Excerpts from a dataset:
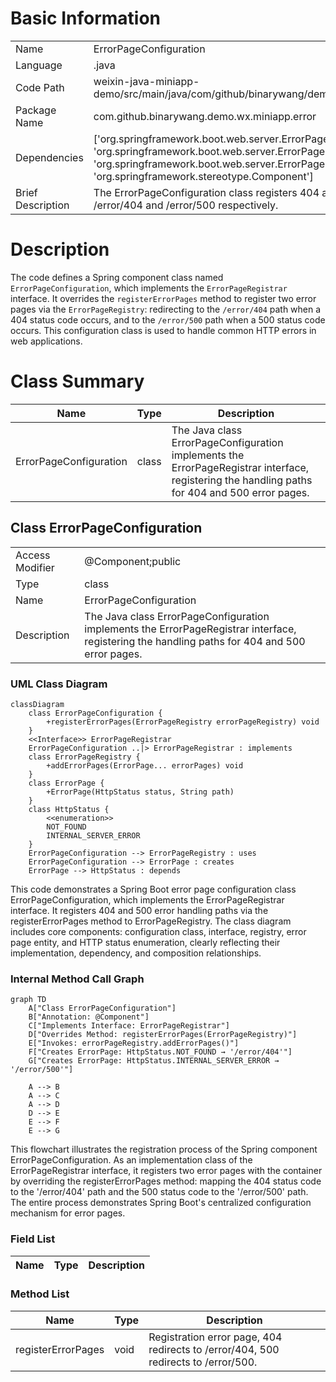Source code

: # Basic Information

|      |      |
|------|------|
| Name | ErrorPageConfiguration |
| Language | .java |
| Code Path | weixin-java-miniapp-demo/src/main/java/com/github/binarywang/demo/wx/miniapp/error/ErrorPageConfiguration.java |
| Package Name | com.github.binarywang.demo.wx.miniapp.error |
| Dependencies | ['org.springframework.boot.web.server.ErrorPage', 'org.springframework.boot.web.server.ErrorPageRegistrar', 'org.springframework.boot.web.server.ErrorPageRegistry', 'org.springframework.http.HttpStatus', 'org.springframework.stereotype.Component'] |
| Brief Description | The ErrorPageConfiguration class registers 404 and 500 error pages, pointing to the paths /error/404 and /error/500 respectively. |

# Description

The code defines a Spring component class named `ErrorPageConfiguration`, which implements the `ErrorPageRegistrar` interface. It overrides the `registerErrorPages` method to register two error pages via the `ErrorPageRegistry`: redirecting to the `/error/404` path when a 404 status code occurs, and to the `/error/500` path when a 500 status code occurs. This configuration class is used to handle common HTTP errors in web applications.

# Class Summary

| Name   | Type  | Description |
|-------|------|-------------|
| ErrorPageConfiguration | class | The Java class ErrorPageConfiguration implements the ErrorPageRegistrar interface, registering the handling paths for 404 and 500 error pages. |



## Class ErrorPageConfiguration

|      |      |
|------|------|
| Access Modifier | @Component;public |
| Type | class |
| Name | ErrorPageConfiguration |
| Description | The Java class ErrorPageConfiguration implements the ErrorPageRegistrar interface, registering the handling paths for 404 and 500 error pages. |


### UML Class Diagram

```mermaid
classDiagram
    class ErrorPageConfiguration {
        +registerErrorPages(ErrorPageRegistry errorPageRegistry) void
    }
    <<Interface>> ErrorPageRegistrar
    ErrorPageConfiguration ..|> ErrorPageRegistrar : implements
    class ErrorPageRegistry {
        +addErrorPages(ErrorPage... errorPages) void
    }
    class ErrorPage {
        +ErrorPage(HttpStatus status, String path)
    }
    class HttpStatus {
        <<enumeration>>
        NOT_FOUND
        INTERNAL_SERVER_ERROR
    }
    ErrorPageConfiguration --> ErrorPageRegistry : uses
    ErrorPageConfiguration --> ErrorPage : creates
    ErrorPage --> HttpStatus : depends
```

This code demonstrates a Spring Boot error page configuration class ErrorPageConfiguration, which implements the ErrorPageRegistrar interface. It registers 404 and 500 error handling paths via the registerErrorPages method to ErrorPageRegistry. The class diagram includes core components: configuration class, interface, registry, error page entity, and HTTP status enumeration, clearly reflecting their implementation, dependency, and composition relationships.


### Internal Method Call Graph

```mermaid
graph TD
    A["Class ErrorPageConfiguration"]
    B["Annotation: @Component"]
    C["Implements Interface: ErrorPageRegistrar"]
    D["Overrides Method: registerErrorPages(ErrorPageRegistry)"]
    E["Invokes: errorPageRegistry.addErrorPages()"]
    F["Creates ErrorPage: HttpStatus.NOT_FOUND → '/error/404'"]
    G["Creates ErrorPage: HttpStatus.INTERNAL_SERVER_ERROR → '/error/500'"]

    A --> B
    A --> C
    A --> D
    D --> E
    E --> F
    E --> G
```

This flowchart illustrates the registration process of the Spring component ErrorPageConfiguration. As an implementation class of the ErrorPageRegistrar interface, it registers two error pages with the container by overriding the registerErrorPages method: mapping the 404 status code to the '/error/404' path and the 500 status code to the '/error/500' path. The entire process demonstrates Spring Boot's centralized configuration mechanism for error pages.

### Field List

| Name  | Type  | Description |
|-------|-------|------|

### Method List

| Name  | Type  | Description |
|-------|-------|------|
| registerErrorPages | void | Registration error page, 404 redirects to /error/404, 500 redirects to /error/500. |




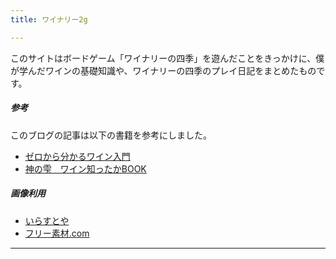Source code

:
 ```yaml
---
title: ワイナリー2g

---
```


このサイトはボードゲーム「ワイナリーの四季」を遊んだことをきっかけに、僕が学んだワインの基礎知識や、ワイナリーの四季のプレイ日記をまとめたものです。

##### 参考

このブログの記事は以下の書籍を参考にしました。

- [ゼロから分かるワイン入門](https://amzn.asia/d/2nr89cn)
- [神の雫　ワイン知ったかBOOK](https://amzn.asia/d/4i2nvPZ)

##### 画像利用

- [いらすとや](https://irasutoya.com)
- [フリー素材.com](https://www.free-materials.com/)

---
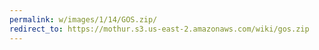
 ```yaml
---
permalink: w/images/1/14/GOS.zip/
redirect_to: https://mothur.s3.us-east-2.amazonaws.com/wiki/gos.zip
---
```


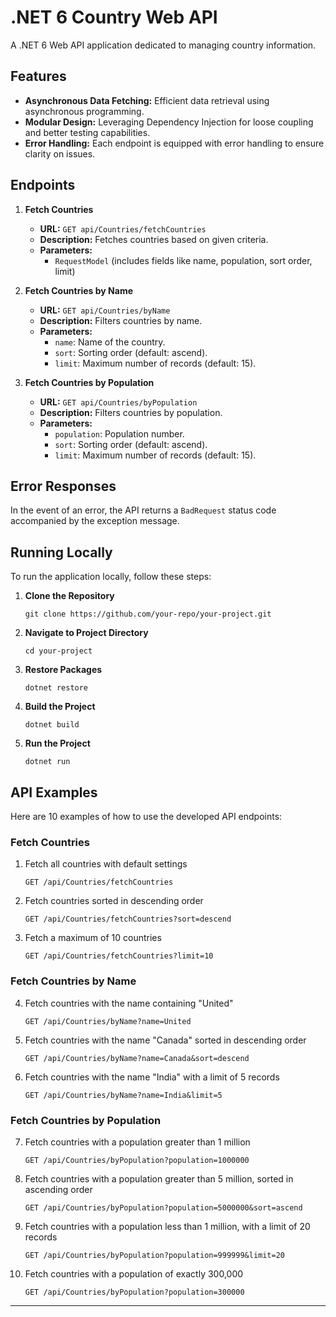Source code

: # .NET 6 Country Web API

A .NET 6 Web API application dedicated to managing country information.

## Features

- **Asynchronous Data Fetching:** Efficient data retrieval using asynchronous programming.
- **Modular Design:** Leveraging Dependency Injection for loose coupling and better testing capabilities.
- **Error Handling:** Each endpoint is equipped with error handling to ensure clarity on issues.

## Endpoints

1. **Fetch Countries**
   - **URL:** `GET api/Countries/fetchCountries`
   - **Description:** Fetches countries based on given criteria.
   - **Parameters:** 
     - `RequestModel` (includes fields like name, population, sort order, limit)
  
2. **Fetch Countries by Name**
   - **URL:** `GET api/Countries/byName`
   - **Description:** Filters countries by name.
   - **Parameters:** 
     - `name`: Name of the country.
     - `sort`: Sorting order (default: ascend).
     - `limit`: Maximum number of records (default: 15).
  
3. **Fetch Countries by Population**
   - **URL:** `GET api/Countries/byPopulation`
   - **Description:** Filters countries by population.
   - **Parameters:** 
     - `population`: Population number.
     - `sort`: Sorting order (default: ascend).
     - `limit`: Maximum number of records (default: 15).

## Error Responses

In the event of an error, the API returns a `BadRequest` status code accompanied by the exception message.

## Running Locally

To run the application locally, follow these steps:

1. **Clone the Repository**
   ```
   git clone https://github.com/your-repo/your-project.git
   ```

2. **Navigate to Project Directory**
   ```
   cd your-project
   ```

3. **Restore Packages**
   ```
   dotnet restore
   ```

4. **Build the Project**
   ```
   dotnet build
   ```

5. **Run the Project**
   ```
   dotnet run
   ```

## API Examples

Here are 10 examples of how to use the developed API endpoints:

### Fetch Countries
1. Fetch all countries with default settings
   ```
   GET /api/Countries/fetchCountries
   ```

2. Fetch countries sorted in descending order
   ```
   GET /api/Countries/fetchCountries?sort=descend
   ```

3. Fetch a maximum of 10 countries
   ```
   GET /api/Countries/fetchCountries?limit=10
   ```

### Fetch Countries by Name
4. Fetch countries with the name containing "United"
   ```
   GET /api/Countries/byName?name=United
   ```

5. Fetch countries with the name "Canada" sorted in descending order
   ```
   GET /api/Countries/byName?name=Canada&sort=descend
   ```

6. Fetch countries with the name "India" with a limit of 5 records
   ```
   GET /api/Countries/byName?name=India&limit=5
   ```

### Fetch Countries by Population
7. Fetch countries with a population greater than 1 million
   ```
   GET /api/Countries/byPopulation?population=1000000
   ```

8. Fetch countries with a population greater than 5 million, sorted in ascending order
   ```
   GET /api/Countries/byPopulation?population=5000000&sort=ascend
   ```

9. Fetch countries with a population less than 1 million, with a limit of 20 records
   ```
   GET /api/Countries/byPopulation?population=999999&limit=20
   ```

10. Fetch countries with a population of exactly 300,000
    ```
    GET /api/Countries/byPopulation?population=300000
    ```

---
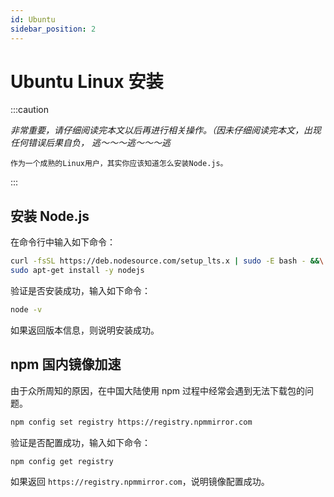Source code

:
 ```yaml
---
id: Ubuntu
sidebar_position: 2
---
```


# Ubuntu Linux 安装

:::caution

_非常重要，请仔细阅读完本文以后再进行相关操作。（因未仔细阅读完本文，出现任何错误后果自负， 逃～～～逃～～～逃_

`作为一个成熟的Linux用户，其实你应该知道怎么安装Node.js。`

:::

## 安装 Node.js

在命令行中输入如下命令：

```bash
curl -fsSL https://deb.nodesource.com/setup_lts.x | sudo -E bash - &&\
sudo apt-get install -y nodejs
```

验证是否安装成功，输入如下命令：

```bash
node -v
```

如果返回版本信息，则说明安装成功。

## npm 国内镜像加速

由于众所周知的原因，在中国大陆使用 npm 过程中经常会遇到无法下载包的问题。

```bash
npm config set registry https://registry.npmmirror.com
```

验证是否配置成功，输入如下命令：

```bash
npm config get registry
```

如果返回 `https://registry.npmmirror.com`，说明镜像配置成功。
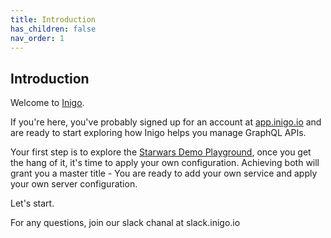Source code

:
 ```yaml
---
title: Introduction
has_children: false
nav_order: 1
---
```


## Introduction

Welcome to [Inigo](https://inigo.io).

If you're here, you've probably signed up for an account at [app.inigo.io](https://app.inigo.io) and are ready to start exploring how Inigo helps you manage GraphQL APIs.

Your first step is to explore the [Starwars Demo Playground](/tutorials_starwars_playground.html), once you get the hang of it, it's time to apply your own configuration. Achieving both will grant you a master title - You are ready to add your own service and apply your own server configuration.

Let's start.

For any questions, join our slack chanal at slack.inigo.io
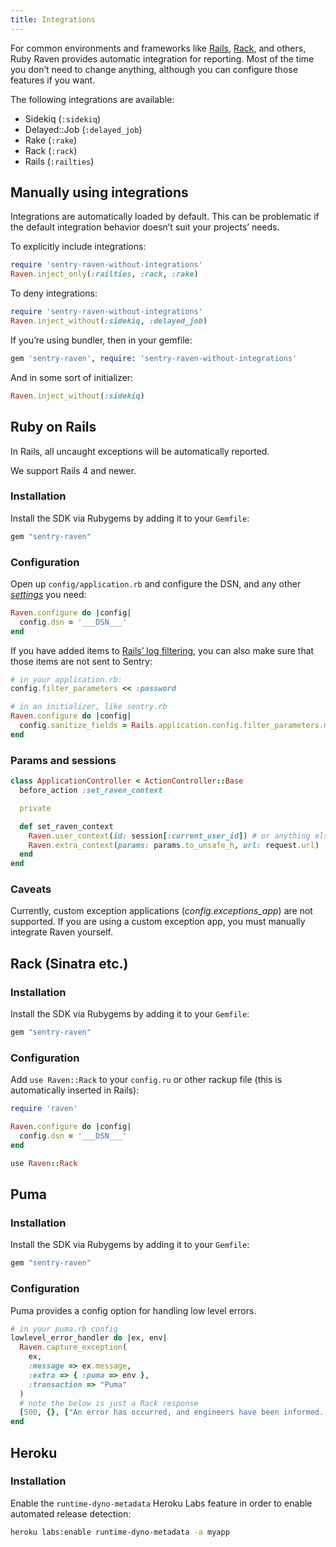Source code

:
 ```yaml
---
title: Integrations
---
```


For common environments and frameworks like [Rails](#ruby-on-rails), [Rack](#rack-sinatra-etc), and others, Ruby Raven provides automatic integration for reporting. Most of the time you don’t need to change anything, although you can configure those features if you want.

The following integrations are available:

-   Sidekiq (`:sidekiq`)
-   Delayed::Job (`:delayed_job`)
-   Rake (`:rake`)
-   Rack (`:rack`)
-   Rails (`:railties`)

## Manually using integrations

Integrations are automatically loaded by default. This can be problematic if the default integration behavior doesn’t suit your projects’ needs.

To explicitly include integrations:

```ruby
require 'sentry-raven-without-integrations'
Raven.inject_only(:railties, :rack, :rake)
```

To deny integrations:

```ruby
require 'sentry-raven-without-integrations'
Raven.inject_without(:sidekiq, :delayed_job)
```

If you’re using bundler, then in your gemfile:

```ruby
gem 'sentry-raven', require: 'sentry-raven-without-integrations'
```

And in some sort of initializer:

```ruby
Raven.inject_without(:sidekiq)
```

## Ruby on Rails

<!-- WIZARD rails -->
In Rails, all uncaught exceptions will be automatically reported.

We support Rails 4 and newer.

### Installation

Install the SDK via Rubygems by adding it to your `Gemfile`:

```ruby
gem "sentry-raven"
```

### Configuration

Open up `config/application.rb` and configure the DSN, and any other [_settings_](/clients/ruby/config/) you need:

```ruby
Raven.configure do |config|
  config.dsn = '___DSN___'
end
```

If you have added items to [Rails’ log filtering](http://guides.rubyonrails.org/action_controller_overview.html#parameters-filtering), you can also make sure that those items are not sent to Sentry:

```ruby
# in your application.rb:
config.filter_parameters << :password

# in an initializer, like sentry.rb
Raven.configure do |config|
  config.sanitize_fields = Rails.application.config.filter_parameters.map(&:to_s)
end
```

### Params and sessions

```ruby
class ApplicationController < ActionController::Base
  before_action :set_raven_context

  private

  def set_raven_context
    Raven.user_context(id: session[:current_user_id]) # or anything else in session
    Raven.extra_context(params: params.to_unsafe_h, url: request.url)
  end
end
```

### Caveats

Currently, custom exception applications (_config.exceptions_app_) are not supported. If you are using a custom exception app, you must manually integrate Raven yourself.
<!-- TODO-ADD-VERIFICATION-EXAMPLE -->
<!-- ENDWIZARD -->

## Rack (Sinatra etc.)

<!-- WIZARD rack -->
### Installation

Install the SDK via Rubygems by adding it to your `Gemfile`:

```ruby
gem "sentry-raven"
```

### Configuration

Add `use Raven::Rack` to your `config.ru` or other rackup file (this is automatically inserted in Rails):

```ruby
require 'raven'

Raven.configure do |config|
  config.dsn = '___DSN___'
end

use Raven::Rack
```
<!-- TODO-ADD-VERIFICATION-EXAMPLE -->
<!-- ENDWIZARD -->

## Puma

### Installation

Install the SDK via Rubygems by adding it to your `Gemfile`:

```ruby
gem "sentry-raven"
```

### Configuration

Puma provides a config option for handling low level errors.

```ruby
# in your puma.rb config
lowlevel_error_handler do |ex, env|
  Raven.capture_exception(
    ex,
    :message => ex.message,
    :extra => { :puma => env },
    :transaction => "Puma"
  )
  # note the below is just a Rack response
  [500, {}, ["An error has occurred, and engineers have been informed. Please reload the page. If you continue to have problems, contact support@example.com\n"]]
end
```

## Heroku

### Installation

Enable the `runtime-dyno-metadata` Heroku Labs feature in order to enable automated release detection:

```bash
heroku labs:enable runtime-dyno-metadata -a myapp
```
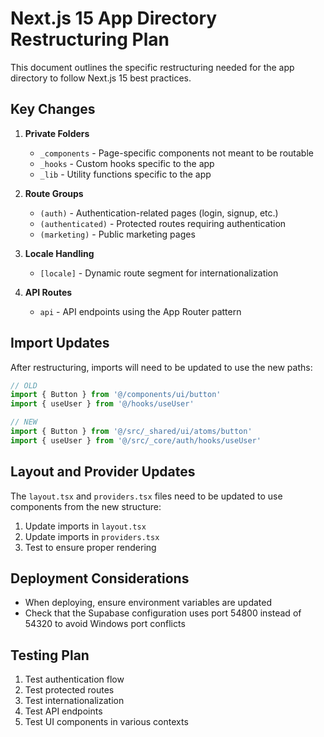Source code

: # Next.js 15 App Directory Restructuring Plan

This document outlines the specific restructuring needed for the app directory to follow Next.js 15 best practices.

## Key Changes

1. **Private Folders**
   - `_components` - Page-specific components not meant to be routable
   - `_hooks` - Custom hooks specific to the app
   - `_lib` - Utility functions specific to the app

2. **Route Groups**
   - `(auth)` - Authentication-related pages (login, signup, etc.)
   - `(authenticated)` - Protected routes requiring authentication
   - `(marketing)` - Public marketing pages

3. **Locale Handling**
   - `[locale]` - Dynamic route segment for internationalization

4. **API Routes**
   - `api` - API endpoints using the App Router pattern

## Import Updates

After restructuring, imports will need to be updated to use the new paths:

```typescript
// OLD
import { Button } from '@/components/ui/button'
import { useUser } from '@/hooks/useUser'

// NEW 
import { Button } from '@/src/_shared/ui/atoms/button'
import { useUser } from '@/src/_core/auth/hooks/useUser'
```

## Layout and Provider Updates

The `layout.tsx` and `providers.tsx` files need to be updated to use components from the new structure:

1. Update imports in `layout.tsx`
2. Update imports in `providers.tsx` 
3. Test to ensure proper rendering

## Deployment Considerations

- When deploying, ensure environment variables are updated
- Check that the Supabase configuration uses port 54800 instead of 54320 to avoid Windows port conflicts

## Testing Plan

1. Test authentication flow
2. Test protected routes
3. Test internationalization
4. Test API endpoints
5. Test UI components in various contexts
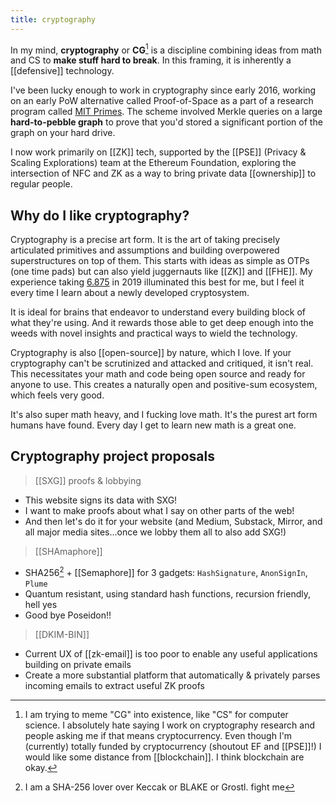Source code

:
 ```yaml
---
title: cryptography
---
```

In my mind, **cryptography** or **CG**[^b] is a discipline combining ideas from math and CS to **make stuff hard to break**. In this framing, it is inherently a [[defensive]] technology.

I've been lucky enough to work in cryptography since early 2016, working on an early PoW alternative called Proof-of-Space as a part of a research program called [MIT Primes](https://math.mit.edu/research/highschool/primes/index.php). The scheme involved Merkle queries on a large **hard-to-pebble graph** to prove that you'd stored a significant portion of the graph on your hard drive.

I now work primarily on [[ZK]] tech, supported by the [[PSE]] (Privacy & Scaling Explorations) team at the Ethereum Foundation, exploring the intersection of NFC and ZK as a way to bring private data [[ownership]] to regular people.

## Why do I like cryptography?

Cryptography is a precise art form. It is the art of taking precisely articulated primitives and assumptions and building overpowered superstructures on top of them. This starts with ideas as simple as OTPs (one time pads) but can also yield juggernauts like [[ZK]] and [[FHE]].  My experience taking [6.875](https://mit6875.github.io/fall2021.html) in 2019 illuminated this best for me, but I feel it every time I learn about a newly developed cryptosystem. 

It is ideal for brains that endeavor to understand every building block of what they're using. And it rewards those able to get deep enough into the weeds with novel insights and practical ways to wield the technology.

Cryptography is also [[open-source]] by nature, which I love. If your cryptography can't be scrutinized and attacked and critiqued, it isn't real. This necessitates your math and code being open source and ready for anyone to use. This creates a naturally open and positive-sum ecosystem, which feels very good.

It's also super math heavy, and I fucking love math. It's the purest art form humans have found. Every day I get to learn new math is a great one.

## Cryptography project proposals

> [[SXG]] proofs & lobbying
- This website signs its data with SXG!
- I want to make proofs about what I say on other parts of the web!
- And then let's do it for your website (and Medium, Substack, Mirror, and all major media sites...once we lobby them all to also add SXG!)
	  
> [[SHAmaphore]]
- SHA256[^a] + [[Semaphore]] for 3 gadgets: `HashSignature`, `AnonSignIn`, `Plume`
- Quantum resistant, using standard hash functions, recursion friendly, hell yes
- Good bye Poseidon!!

> [[DKIM-BIN]]
- Current UX of [[zk-email]] is too poor to enable any useful applications building on private emails
- Create a more substantial platform that automatically & privately parses incoming emails to extract useful ZK proofs


[^a]: I am a SHA-256 lover over Keccak or BLAKE or Grostl. fight me
[^b]: I am trying to meme "CG" into existence, like "CS" for computer science. I absolutely hate saying I work on cryptography research and people asking me if that means cryptocurrency. Even though I'm (currently) totally funded by cryptocurrency (shoutout EF and [[PSE]]!) I would like some distance from [[blockchain]]. I think blockchain are okay.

◆ **EXERCISE OBJECTIVE**:
Tell how many lines in the records above contain "want", giving the number and no other words.

◆ **ANSWER SECTION**:
2